→ WHAT YOU WILL DO
Set down the first line below and each line after it, ending with the one that holds "- [ ] **Security**". Pictures do not belong in the copy.

→ SUPPLIED MATERIAL

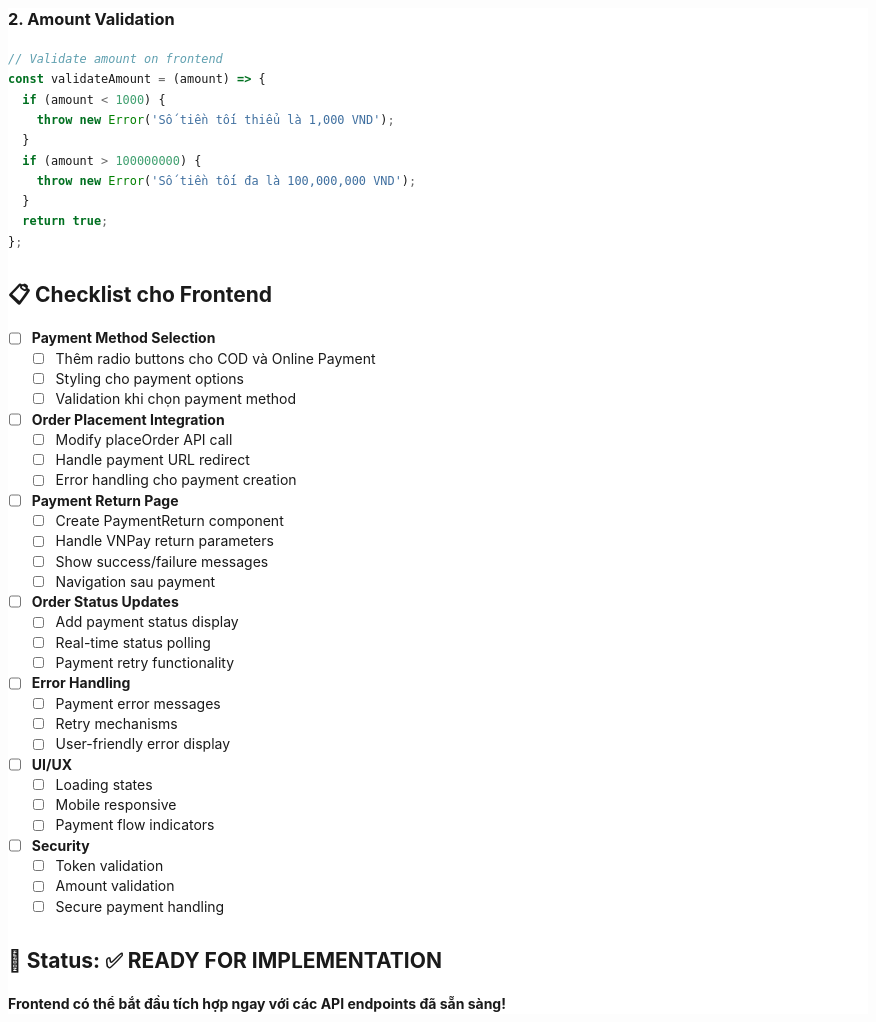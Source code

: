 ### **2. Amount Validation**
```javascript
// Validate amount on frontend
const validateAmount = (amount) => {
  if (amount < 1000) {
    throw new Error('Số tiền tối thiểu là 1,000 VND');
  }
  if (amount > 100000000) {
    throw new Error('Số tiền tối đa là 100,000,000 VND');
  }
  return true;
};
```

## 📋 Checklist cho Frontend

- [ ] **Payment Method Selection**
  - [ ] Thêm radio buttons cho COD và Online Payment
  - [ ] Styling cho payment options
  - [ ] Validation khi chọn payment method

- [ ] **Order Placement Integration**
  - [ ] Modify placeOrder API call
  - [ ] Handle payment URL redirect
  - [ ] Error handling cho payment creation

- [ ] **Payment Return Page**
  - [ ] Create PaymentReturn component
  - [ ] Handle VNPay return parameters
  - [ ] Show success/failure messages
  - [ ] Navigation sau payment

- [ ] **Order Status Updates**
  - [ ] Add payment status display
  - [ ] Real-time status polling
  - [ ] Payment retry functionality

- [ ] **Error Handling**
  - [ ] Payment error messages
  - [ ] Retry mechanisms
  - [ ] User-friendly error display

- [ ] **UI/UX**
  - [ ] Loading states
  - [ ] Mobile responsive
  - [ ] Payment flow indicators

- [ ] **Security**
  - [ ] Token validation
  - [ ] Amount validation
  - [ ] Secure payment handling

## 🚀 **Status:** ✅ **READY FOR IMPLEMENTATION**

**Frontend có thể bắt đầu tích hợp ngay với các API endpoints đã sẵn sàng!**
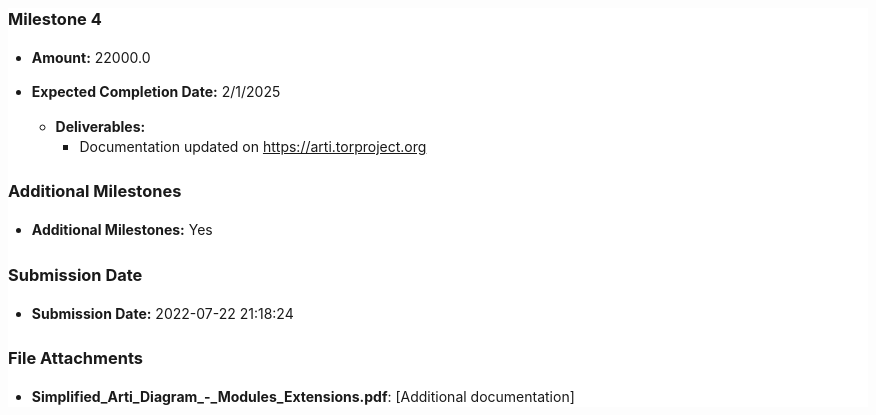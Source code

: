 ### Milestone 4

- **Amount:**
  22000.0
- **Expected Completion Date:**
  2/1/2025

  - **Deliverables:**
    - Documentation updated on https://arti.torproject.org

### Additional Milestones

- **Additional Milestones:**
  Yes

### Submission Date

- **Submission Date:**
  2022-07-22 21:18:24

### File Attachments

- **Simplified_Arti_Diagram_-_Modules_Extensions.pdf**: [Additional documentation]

→ SOLUTION TO THE EXERCISE
Source code

: ### **2. Amount Validation**
```javascript
// Validate amount on frontend
const validateAmount = (amount) => {
  if (amount < 1000) {
    throw new Error('Số tiền tối thiểu là 1,000 VND');
  }
  if (amount > 100000000) {
    throw new Error('Số tiền tối đa là 100,000,000 VND');
  }
  return true;
};
```

## 📋 Checklist cho Frontend

- [ ] **Payment Method Selection**
  - [ ] Thêm radio buttons cho COD và Online Payment
  - [ ] Styling cho payment options
  - [ ] Validation khi chọn payment method

- [ ] **Order Placement Integration**
  - [ ] Modify placeOrder API call
  - [ ] Handle payment URL redirect
  - [ ] Error handling cho payment creation

- [ ] **Payment Return Page**
  - [ ] Create PaymentReturn component
  - [ ] Handle VNPay return parameters
  - [ ] Show success/failure messages
  - [ ] Navigation sau payment

- [ ] **Order Status Updates**
  - [ ] Add payment status display
  - [ ] Real-time status polling
  - [ ] Payment retry functionality

- [ ] **Error Handling**
  - [ ] Payment error messages
  - [ ] Retry mechanisms
  - [ ] User-friendly error display

- [ ] **UI/UX**
  - [ ] Loading states
  - [ ] Mobile responsive
  - [ ] Payment flow indicators

- [ ] **Security**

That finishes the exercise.